*** Provided records Section Begins ***

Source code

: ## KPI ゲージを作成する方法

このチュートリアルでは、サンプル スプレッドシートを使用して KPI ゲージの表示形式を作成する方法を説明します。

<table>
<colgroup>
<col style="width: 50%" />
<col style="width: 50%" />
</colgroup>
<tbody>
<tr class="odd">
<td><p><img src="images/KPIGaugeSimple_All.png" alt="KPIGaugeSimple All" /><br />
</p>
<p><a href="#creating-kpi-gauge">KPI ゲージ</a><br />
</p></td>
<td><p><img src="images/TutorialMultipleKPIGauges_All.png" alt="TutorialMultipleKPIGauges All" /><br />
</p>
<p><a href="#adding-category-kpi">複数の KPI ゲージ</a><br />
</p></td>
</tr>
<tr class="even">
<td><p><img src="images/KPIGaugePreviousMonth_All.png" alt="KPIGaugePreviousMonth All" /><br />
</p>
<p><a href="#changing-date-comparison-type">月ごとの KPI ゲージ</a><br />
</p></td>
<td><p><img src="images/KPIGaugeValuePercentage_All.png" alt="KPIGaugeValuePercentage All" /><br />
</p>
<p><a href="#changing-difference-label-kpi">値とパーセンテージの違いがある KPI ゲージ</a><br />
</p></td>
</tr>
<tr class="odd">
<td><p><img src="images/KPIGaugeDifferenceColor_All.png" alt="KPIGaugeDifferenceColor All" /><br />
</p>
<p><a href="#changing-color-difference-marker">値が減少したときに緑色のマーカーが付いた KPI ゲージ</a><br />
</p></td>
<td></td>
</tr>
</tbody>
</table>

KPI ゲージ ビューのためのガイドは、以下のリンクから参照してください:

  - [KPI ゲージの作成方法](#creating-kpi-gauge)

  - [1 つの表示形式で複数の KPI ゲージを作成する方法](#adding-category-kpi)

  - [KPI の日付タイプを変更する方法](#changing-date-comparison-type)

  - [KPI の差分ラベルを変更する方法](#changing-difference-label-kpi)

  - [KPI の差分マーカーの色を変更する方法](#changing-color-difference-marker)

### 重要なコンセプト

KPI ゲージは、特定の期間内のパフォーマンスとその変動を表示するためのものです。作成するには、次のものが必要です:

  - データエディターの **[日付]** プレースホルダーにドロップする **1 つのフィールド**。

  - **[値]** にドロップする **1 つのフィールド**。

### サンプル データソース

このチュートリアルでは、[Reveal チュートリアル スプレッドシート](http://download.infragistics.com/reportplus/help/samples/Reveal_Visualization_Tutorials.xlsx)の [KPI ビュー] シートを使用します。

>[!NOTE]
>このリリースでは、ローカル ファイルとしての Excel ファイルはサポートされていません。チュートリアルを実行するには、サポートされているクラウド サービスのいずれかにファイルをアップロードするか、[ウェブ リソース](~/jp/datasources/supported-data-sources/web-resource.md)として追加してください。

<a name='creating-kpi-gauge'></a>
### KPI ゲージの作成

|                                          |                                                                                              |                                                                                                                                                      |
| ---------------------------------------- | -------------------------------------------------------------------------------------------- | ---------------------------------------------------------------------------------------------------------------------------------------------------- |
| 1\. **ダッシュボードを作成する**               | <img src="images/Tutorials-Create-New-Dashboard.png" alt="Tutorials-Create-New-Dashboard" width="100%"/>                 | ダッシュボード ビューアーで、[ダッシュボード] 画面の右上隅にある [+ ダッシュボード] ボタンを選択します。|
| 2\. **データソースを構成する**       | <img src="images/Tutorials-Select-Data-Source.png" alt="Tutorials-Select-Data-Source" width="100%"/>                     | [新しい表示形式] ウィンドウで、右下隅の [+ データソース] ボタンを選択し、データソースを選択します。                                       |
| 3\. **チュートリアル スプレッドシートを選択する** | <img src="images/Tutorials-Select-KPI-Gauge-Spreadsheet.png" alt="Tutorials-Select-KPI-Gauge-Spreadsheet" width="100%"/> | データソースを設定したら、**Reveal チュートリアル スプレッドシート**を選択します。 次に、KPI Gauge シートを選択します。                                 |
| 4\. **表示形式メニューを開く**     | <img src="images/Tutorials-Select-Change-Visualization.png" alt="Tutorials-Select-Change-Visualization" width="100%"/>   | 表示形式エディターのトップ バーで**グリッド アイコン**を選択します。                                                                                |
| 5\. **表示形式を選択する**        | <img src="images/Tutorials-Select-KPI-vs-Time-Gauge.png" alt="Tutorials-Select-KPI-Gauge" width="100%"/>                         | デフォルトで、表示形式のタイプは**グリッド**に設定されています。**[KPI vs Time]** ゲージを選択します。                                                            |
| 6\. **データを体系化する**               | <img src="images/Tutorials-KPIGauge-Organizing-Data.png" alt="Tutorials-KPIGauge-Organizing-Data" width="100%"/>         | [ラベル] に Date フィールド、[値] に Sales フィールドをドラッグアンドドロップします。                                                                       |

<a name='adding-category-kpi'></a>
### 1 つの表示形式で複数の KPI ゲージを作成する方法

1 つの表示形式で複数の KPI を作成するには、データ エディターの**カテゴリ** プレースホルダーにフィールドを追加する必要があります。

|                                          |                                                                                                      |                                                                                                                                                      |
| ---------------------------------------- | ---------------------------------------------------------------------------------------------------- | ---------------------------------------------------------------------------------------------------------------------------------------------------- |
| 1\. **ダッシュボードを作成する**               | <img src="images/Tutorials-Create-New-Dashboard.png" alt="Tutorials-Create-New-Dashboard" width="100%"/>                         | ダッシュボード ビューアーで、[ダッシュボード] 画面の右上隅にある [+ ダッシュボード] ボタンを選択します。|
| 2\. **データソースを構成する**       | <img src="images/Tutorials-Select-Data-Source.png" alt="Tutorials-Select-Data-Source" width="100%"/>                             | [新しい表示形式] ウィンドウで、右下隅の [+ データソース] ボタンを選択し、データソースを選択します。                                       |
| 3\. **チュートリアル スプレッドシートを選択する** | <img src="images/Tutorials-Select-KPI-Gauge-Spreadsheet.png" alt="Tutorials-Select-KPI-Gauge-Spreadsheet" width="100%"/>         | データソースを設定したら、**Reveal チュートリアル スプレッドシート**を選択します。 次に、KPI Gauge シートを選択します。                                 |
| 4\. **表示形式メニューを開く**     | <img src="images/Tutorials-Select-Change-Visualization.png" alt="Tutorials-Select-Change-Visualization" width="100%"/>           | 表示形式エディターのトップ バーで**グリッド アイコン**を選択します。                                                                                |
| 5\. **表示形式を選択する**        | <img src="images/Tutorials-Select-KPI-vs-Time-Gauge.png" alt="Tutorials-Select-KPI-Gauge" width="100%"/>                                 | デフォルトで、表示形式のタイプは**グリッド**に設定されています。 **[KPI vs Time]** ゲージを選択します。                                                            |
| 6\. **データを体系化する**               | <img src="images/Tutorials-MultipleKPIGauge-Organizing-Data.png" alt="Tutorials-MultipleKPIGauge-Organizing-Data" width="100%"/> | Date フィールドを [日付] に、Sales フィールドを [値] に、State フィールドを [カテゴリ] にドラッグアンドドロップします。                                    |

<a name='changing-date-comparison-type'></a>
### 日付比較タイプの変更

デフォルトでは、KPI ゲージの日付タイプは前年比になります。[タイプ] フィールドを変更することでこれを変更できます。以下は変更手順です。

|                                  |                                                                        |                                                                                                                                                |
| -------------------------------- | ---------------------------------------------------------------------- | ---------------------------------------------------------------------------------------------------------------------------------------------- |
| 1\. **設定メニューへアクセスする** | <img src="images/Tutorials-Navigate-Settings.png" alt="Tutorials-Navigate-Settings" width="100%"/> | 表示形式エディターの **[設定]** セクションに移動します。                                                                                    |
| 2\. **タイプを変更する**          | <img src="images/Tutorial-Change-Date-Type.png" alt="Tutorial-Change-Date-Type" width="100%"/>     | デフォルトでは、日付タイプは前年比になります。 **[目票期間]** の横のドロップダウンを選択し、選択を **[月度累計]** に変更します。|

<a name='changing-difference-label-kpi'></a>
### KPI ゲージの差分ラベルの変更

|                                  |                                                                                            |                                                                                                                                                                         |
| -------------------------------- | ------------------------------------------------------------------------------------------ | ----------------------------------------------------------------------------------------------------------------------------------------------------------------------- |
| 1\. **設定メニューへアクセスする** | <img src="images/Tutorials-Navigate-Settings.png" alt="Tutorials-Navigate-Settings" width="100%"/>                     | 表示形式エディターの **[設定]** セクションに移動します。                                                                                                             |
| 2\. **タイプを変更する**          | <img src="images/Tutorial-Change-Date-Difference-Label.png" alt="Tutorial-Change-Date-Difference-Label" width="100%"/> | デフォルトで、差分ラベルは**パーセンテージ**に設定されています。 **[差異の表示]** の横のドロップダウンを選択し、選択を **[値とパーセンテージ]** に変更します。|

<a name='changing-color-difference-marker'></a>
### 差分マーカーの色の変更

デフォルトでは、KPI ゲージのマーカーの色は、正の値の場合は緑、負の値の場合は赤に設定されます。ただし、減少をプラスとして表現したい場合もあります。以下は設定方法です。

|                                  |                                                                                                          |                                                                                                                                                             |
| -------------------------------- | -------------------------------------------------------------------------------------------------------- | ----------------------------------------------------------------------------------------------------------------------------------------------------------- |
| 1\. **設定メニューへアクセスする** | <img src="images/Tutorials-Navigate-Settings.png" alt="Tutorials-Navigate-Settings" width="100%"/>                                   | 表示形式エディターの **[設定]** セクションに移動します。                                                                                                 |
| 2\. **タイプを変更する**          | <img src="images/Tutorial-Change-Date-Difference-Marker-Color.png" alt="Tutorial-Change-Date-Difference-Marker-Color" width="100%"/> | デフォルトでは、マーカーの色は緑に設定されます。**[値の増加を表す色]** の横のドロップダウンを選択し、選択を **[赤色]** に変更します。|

*** Provided records Section Ends ***

Filter the entries down to the lines with the word "表示形式を選択する" in them.

| 5\. **表示形式を選択する**        | <img src="images/Tutorials-Select-KPI-vs-Time-Gauge.png" alt="Tutorials-Select-KPI-Gauge" width="100%"/>                         | デフォルトで、表示形式のタイプは**グリッド**に設定されています。**[KPI vs Time]** ゲージを選択します。                                                            |
| 5\. **表示形式を選択する**        | <img src="images/Tutorials-Select-KPI-vs-Time-Gauge.png" alt="Tutorials-Select-KPI-Gauge" width="100%"/>                                 | デフォルトで、表示形式のタイプは**グリッド**に設定されています。 **[KPI vs Time]** ゲージを選択します。                                                            |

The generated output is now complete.